Imaginary Bauhaus Museum Logo Background

Since 2015, the IMAGINARY BAUHAUS MUSEUM project has been tackling the social, economic and political issues of the present at selected exhibition stations in order to imagine 168 artistic works for a future Bauhaus collection. 

As opportunities reveal themselves, the project series will expand into forthcoming iterations that confront situations, spaces and global challenges that are not yet known to us. Future students, alumni and teachers of the international MFA program will have the opportunity to take up the momentum for research and experimentation in order to test how the utopian potential of the Bauhaus can be activated for a museum collection of the future. The IMAGINARY BAUHAUS MUSEUM is dynamic, open-ended and progressive; we look forward to updating this website with the new strategies, artistic formats, ways of seeing and acting that prospective editions will inspire.


The first venue of the museum’s collection of the future was created by the teachers, students and alumni of the international Masters programme in the context of the exhibition 2. BERLINER HERBSTSALON 2015 in Berlin. At the invitation of the Maxim Gorki Theater they created a sort of social utopian space for radical diversity, for artistic work and research, on the controversial issues of our time. Questions of flight and migration as “World Cultural Heritage” which also shape the historical heritage of the Bauhaus were addressed. As part of the exhibition interventions, participatory installations and performances involving an interested public emerged in and around the Gorki Theater, the Palais am Festungsgraben and the surroundings of these buildings. Fields of action were opened through artistic means, individually and collaboratively, and new forms of knowledge production were developed which deal with themes of flight in the museum of the future. 

The daily changing programme included a selection of already realised works by alumni as well as lectures and discussions under the direction of the cultural scientist Dr. Boris Buden.

Under the title CHE BELLA BRUTTA!

A temporary artistic production facility was built on the campus of Ruhr-Universität Bochum (RUB) with the students in 2018. After an introductory lecture on the architecture of brutalism, the project was dedicated to the development of site-specific artistic approaches on the contrasts of RUB’s architectural stages. RUB was conceived in 1948 as a beacon of the new start of educational policy after the war. An architectural competition was advertised for the new university in 1962, in which Walter Gropius also took part.

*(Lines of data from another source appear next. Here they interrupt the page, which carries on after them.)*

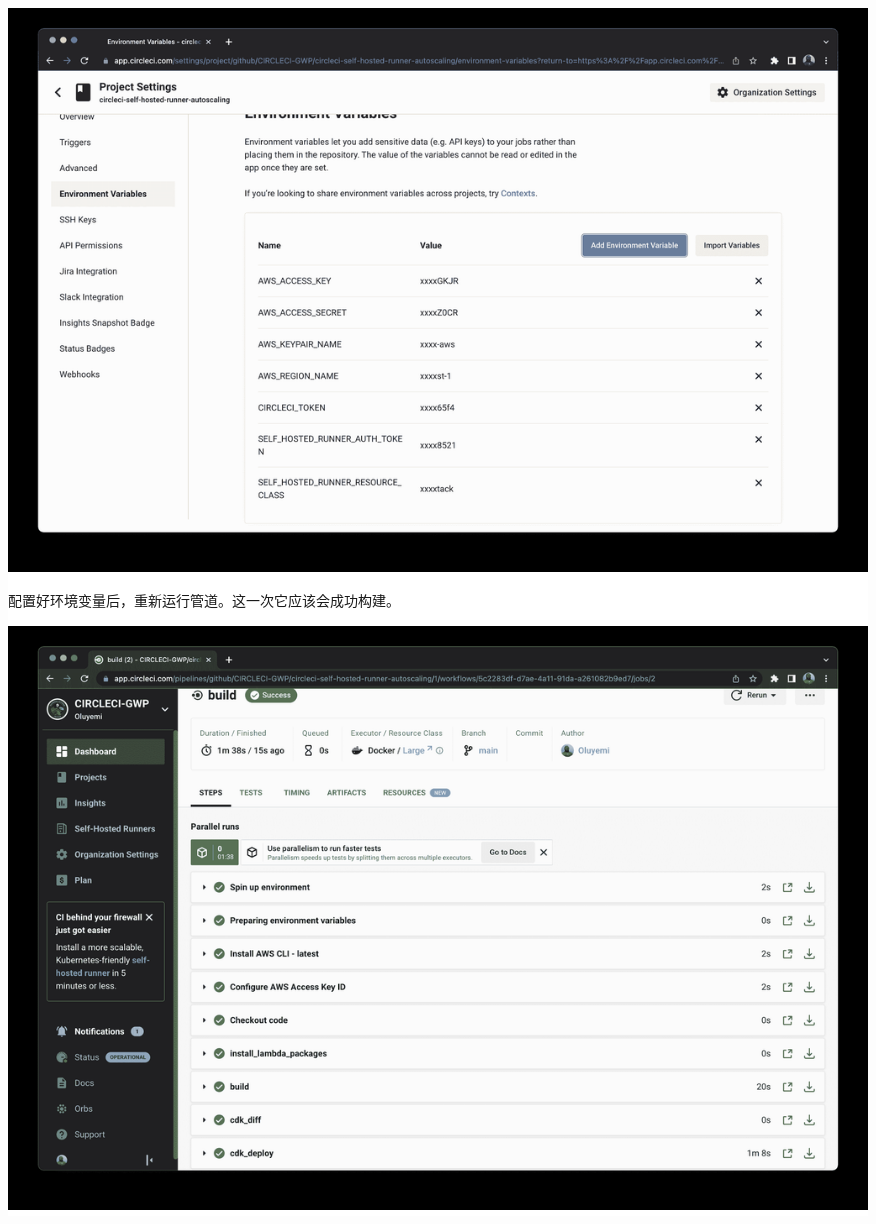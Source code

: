 ![Circle CI set up environment variables](img/615c58843e1963bd9f141eadb70877e0.png)

配置好环境变量后，重新运行管道。这一次它应该会成功构建。

![Circle CI pipeline builds successfully](img/68dd5ca6bdf5cdac2172538e8750e51d.png)
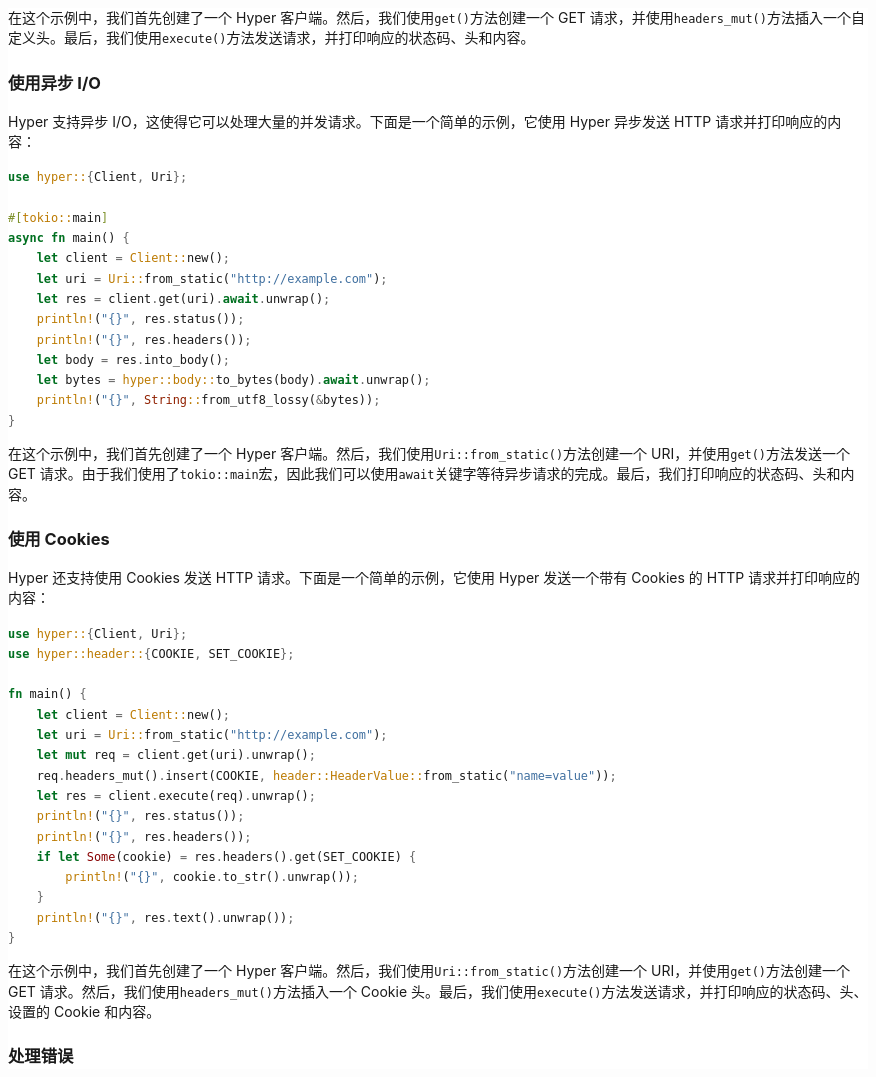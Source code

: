 在这个示例中，我们首先创建了一个 Hyper 客户端。然后，我们使用`get()`方法创建一个 GET 请求，并使用`headers_mut()`方法插入一个自定义头。最后，我们使用`execute()`方法发送请求，并打印响应的状态码、头和内容。

### 使用异步 I/O

Hyper 支持异步 I/O，这使得它可以处理大量的并发请求。下面是一个简单的示例，它使用 Hyper 异步发送 HTTP 请求并打印响应的内容：

```rust
use hyper::{Client, Uri};

#[tokio::main]
async fn main() {
    let client = Client::new();
    let uri = Uri::from_static("http://example.com");
    let res = client.get(uri).await.unwrap();
    println!("{}", res.status());
    println!("{}", res.headers());
    let body = res.into_body();
    let bytes = hyper::body::to_bytes(body).await.unwrap();
    println!("{}", String::from_utf8_lossy(&bytes));
}
```

在这个示例中，我们首先创建了一个 Hyper 客户端。然后，我们使用`Uri::from_static()`方法创建一个 URI，并使用`get()`方法发送一个 GET 请求。由于我们使用了`tokio::main`宏，因此我们可以使用`await`关键字等待异步请求的完成。最后，我们打印响应的状态码、头和内容。

### 使用 Cookies

Hyper 还支持使用 Cookies 发送 HTTP 请求。下面是一个简单的示例，它使用 Hyper 发送一个带有 Cookies 的 HTTP 请求并打印响应的内容：

```rust
use hyper::{Client, Uri};
use hyper::header::{COOKIE, SET_COOKIE};

fn main() {
    let client = Client::new();
    let uri = Uri::from_static("http://example.com");
    let mut req = client.get(uri).unwrap();
    req.headers_mut().insert(COOKIE, header::HeaderValue::from_static("name=value"));
    let res = client.execute(req).unwrap();
    println!("{}", res.status());
    println!("{}", res.headers());
    if let Some(cookie) = res.headers().get(SET_COOKIE) {
        println!("{}", cookie.to_str().unwrap());
    }
    println!("{}", res.text().unwrap());
}
```

在这个示例中，我们首先创建了一个 Hyper 客户端。然后，我们使用`Uri::from_static()`方法创建一个 URI，并使用`get()`方法创建一个 GET 请求。然后，我们使用`headers_mut()`方法插入一个 Cookie 头。最后，我们使用`execute()`方法发送请求，并打印响应的状态码、头、设置的 Cookie 和内容。

### 处理错误
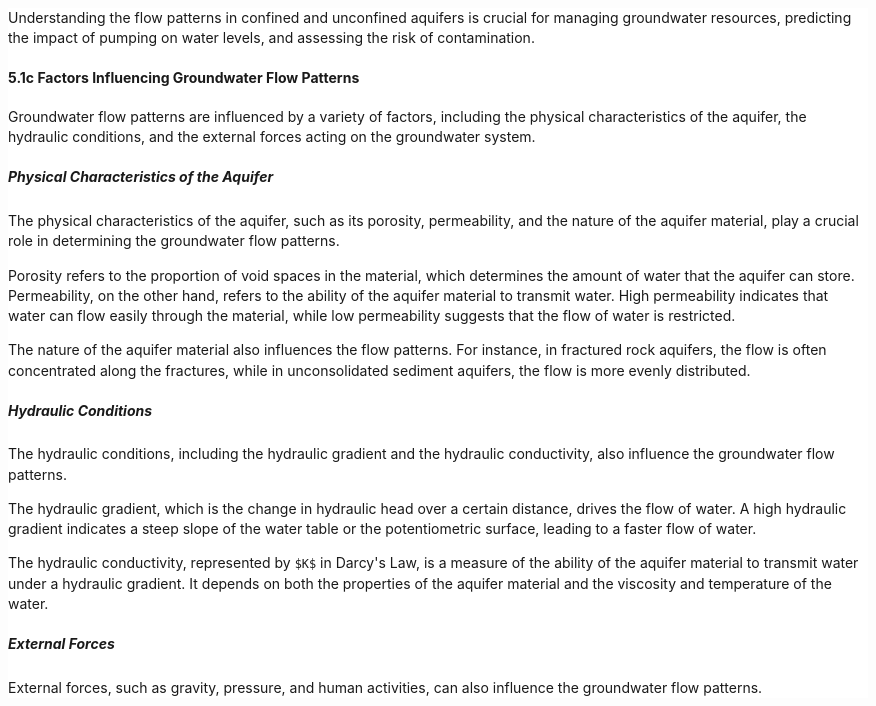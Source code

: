 
Understanding the flow patterns in confined and unconfined aquifers is crucial for managing groundwater resources, predicting the impact of pumping on water levels, and assessing the risk of contamination.



#### 5.1c Factors Influencing Groundwater Flow Patterns



Groundwater flow patterns are influenced by a variety of factors, including the physical characteristics of the aquifer, the hydraulic conditions, and the external forces acting on the groundwater system. 



##### Physical Characteristics of the Aquifer



The physical characteristics of the aquifer, such as its porosity, permeability, and the nature of the aquifer material, play a crucial role in determining the groundwater flow patterns. 



Porosity refers to the proportion of void spaces in the material, which determines the amount of water that the aquifer can store. Permeability, on the other hand, refers to the ability of the aquifer material to transmit water. High permeability indicates that water can flow easily through the material, while low permeability suggests that the flow of water is restricted.



The nature of the aquifer material also influences the flow patterns. For instance, in fractured rock aquifers, the flow is often concentrated along the fractures, while in unconsolidated sediment aquifers, the flow is more evenly distributed.



##### Hydraulic Conditions



The hydraulic conditions, including the hydraulic gradient and the hydraulic conductivity, also influence the groundwater flow patterns. 



The hydraulic gradient, which is the change in hydraulic head over a certain distance, drives the flow of water. A high hydraulic gradient indicates a steep slope of the water table or the potentiometric surface, leading to a faster flow of water.



The hydraulic conductivity, represented by `$K$` in Darcy's Law, is a measure of the ability of the aquifer material to transmit water under a hydraulic gradient. It depends on both the properties of the aquifer material and the viscosity and temperature of the water.



##### External Forces



External forces, such as gravity, pressure, and human activities, can also influence the groundwater flow patterns.
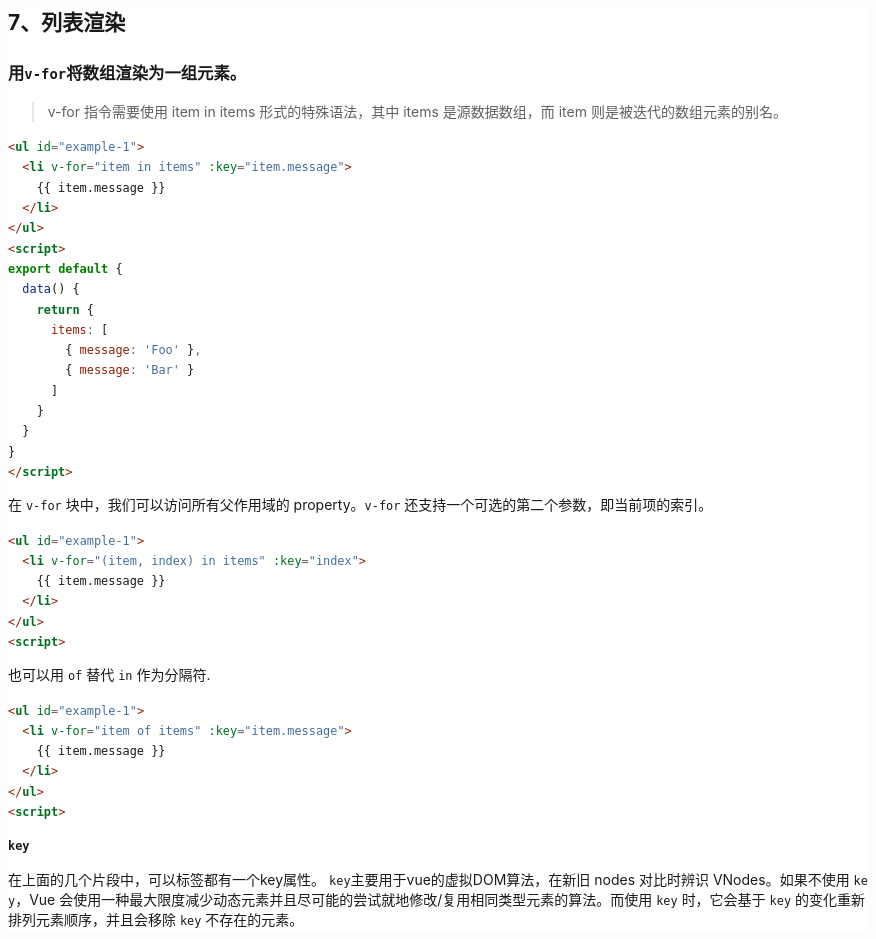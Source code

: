 


## 7、列表渲染

### 用`v-for`将数组渲染为一组元素。
> v-for 指令需要使用 item in items 形式的特殊语法，其中 items 是源数据数组，而 item 则是被迭代的数组元素的别名。

```html
<ul id="example-1">
  <li v-for="item in items" :key="item.message">
    {{ item.message }}
  </li>
</ul>
<script>
export default {
  data() {
    return {
      items: [
        { message: 'Foo' },
        { message: 'Bar' }
      ]
    }
  }
}
</script>
```

在 `v-for` 块中，我们可以访问所有父作用域的 property。`v-for` 还支持一个可选的第二个参数，即当前项的索引。
```html
<ul id="example-1">
  <li v-for="(item, index) in items" :key="index">
    {{ item.message }}
  </li>
</ul>
<script>
```


也可以用 `of` 替代 `in` 作为分隔符.
```html
<ul id="example-1">
  <li v-for="item of items" :key="item.message">
    {{ item.message }}
  </li>
</ul>
<script>
```

**`key`**

在上面的几个片段中，可以标签都有一个key属性。
`key`主要用于vue的虚拟DOM算法，在新旧 nodes 对比时辨识 VNodes。如果不使用 `key`，Vue 会使用一种最大限度减少动态元素并且尽可能的尝试就地修改/复用相同类型元素的算法。而使用 `key` 时，它会基于 `key` 的变化重新排列元素顺序，并且会移除 `key` 不存在的元素。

From 1964, the building complex designed by the architectural firm Hentrich, Petschnigg & Partner was built in the middle of the working-class area of the Ruhrgebiet. Described by Helmut Hentrich as a „harbor in the sea of knowledge“ then condemned shortly thereafter as an anonymous learning factory and concrete castle with suicidal qualities, the RUB was and is a significant symbol of its epoch. In different artistic forms and media, performative or participatory actions and interventions, the university building was artistically explored.